If you go to the SSI pier, go to the end, and go all the way to the left, there is an underwater cable, and it will hang you up and break you off. If you cast straight out seaward, pull it back in before the current takes your bait "parallel" to the end of the pier (depending on tide, of course).

Those quick-change black sinker slides at the bait shop there are just about a God-send...I'd buy two packs of 'em...I shoulda brought more just to bring home with me...and they are durable as all getout...

If you have braided line, use it. 

Shrimp are good for bait, but don't let it sit long, as any little unseen nibble will strip you, and you'll not even know...squid is a ton more durable.

Cut any mullet that you buy into about 1" square chunks...unless you're going after immense shark, there's not too much need of huge baits.

I had no luck with pomps or cobia, but I lost a hit off the SSI shoreline at east beach (in that big crashing surf) that darn near slices my hand and ripped the rod from both arms as I was hand-feeling the tension on my line (to see if little ones were nibbling...) About scared the crap out of me...

And sea turtles WILL eat squid!

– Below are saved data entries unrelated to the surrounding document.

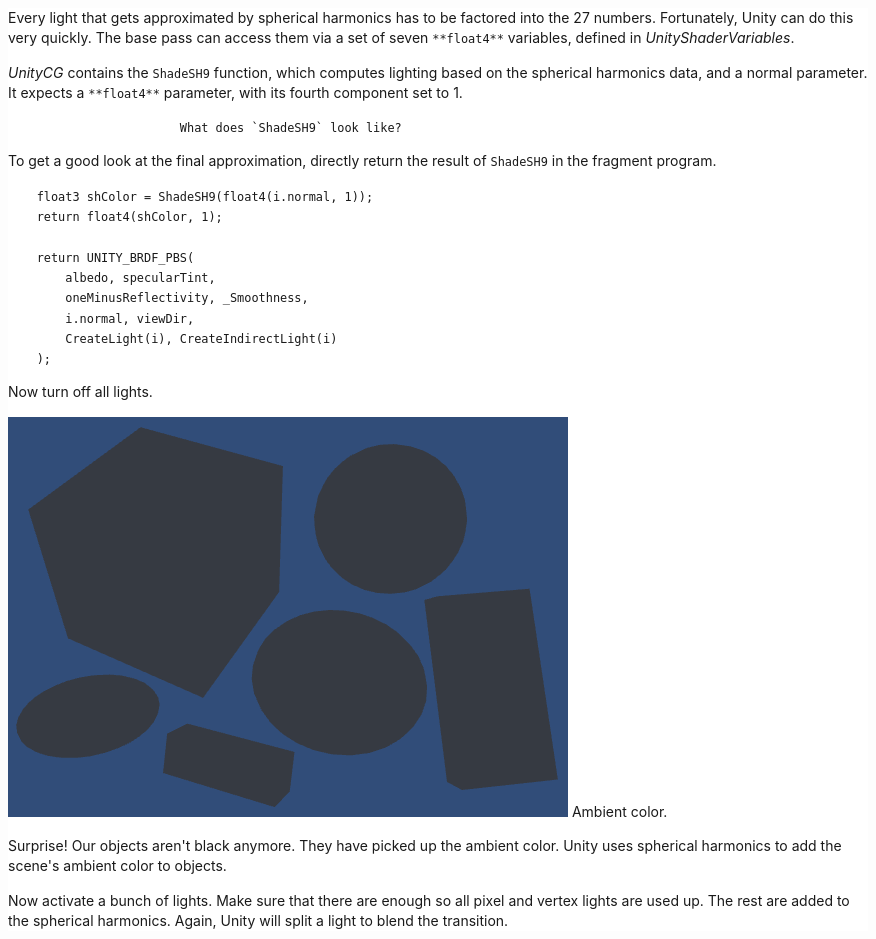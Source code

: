 Every light that gets approximated by spherical harmonics has  to be factored into the 27 numbers. Fortunately, Unity can do this very  quickly. The base pass can access them via a set of seven `**float4**` variables, defined in *UnityShaderVariables*.

*UnityCG* contains the `ShadeSH9` function, which computes lighting based on the spherical harmonics data, and a normal parameter. It expects a `**float4**` parameter, with its fourth component set to 1.

 							What does `ShadeSH9` look like? 							 						

To get a good look at the final approximation, directly return the result of `ShadeSH9` in the fragment program.

```
	float3 shColor = ShadeSH9(float4(i.normal, 1));
	return float4(shColor, 1);

	return UNITY_BRDF_PBS(
		albedo, specularTint,
		oneMinusReflectivity, _Smoothness,
		i.normal, viewDir,
		CreateLight(i), CreateIndirectLight(i)
	);
```

Now turn off all lights.

 							
![img](MultipleLights.assets/ambient-color.png) 							Ambient color. 						

Surprise! Our objects aren't black anymore. They have picked up  the ambient color. Unity uses spherical harmonics to add the scene's  ambient color to objects.

Now activate a bunch of lights. Make sure that there are enough  so all pixel and vertex lights are used up. The rest are added to the  spherical harmonics. Again, Unity will split a light to blend the  transition.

My son brought in a 16" round turtle, which I promptly had to lay on top of to get her to hold still, and gently coax her to get the hook out, which she promptly spit out. I would've just cut the line, but it was a leader...didn't want her draggin' it around. They are STRONG little buggers, as she left some marks on me from her flippers, and that whole episode lasted about 20 seconds....


----------



## tractorboy

so far today, all I got was a little toad fish off the right end pier on SSI. Guy about 100 feet from me was surf fishing while I was this morning and caught a ray or skate of some sort that went abot 18 to 24 inches across.


----------



## tractorboy

*Doh!*

well, other than the toad fish and watching folks catch several rays at the 95 bridge (the old one that only goes ahlfway across, didn't have any real action. Had a great time and thoroughly enjoyed the island, but no luck. Did hear the folks at the other end of the pier caught some sort of shark last night before the rain that went 7 feet.... good luck everyone else. Till next time


----------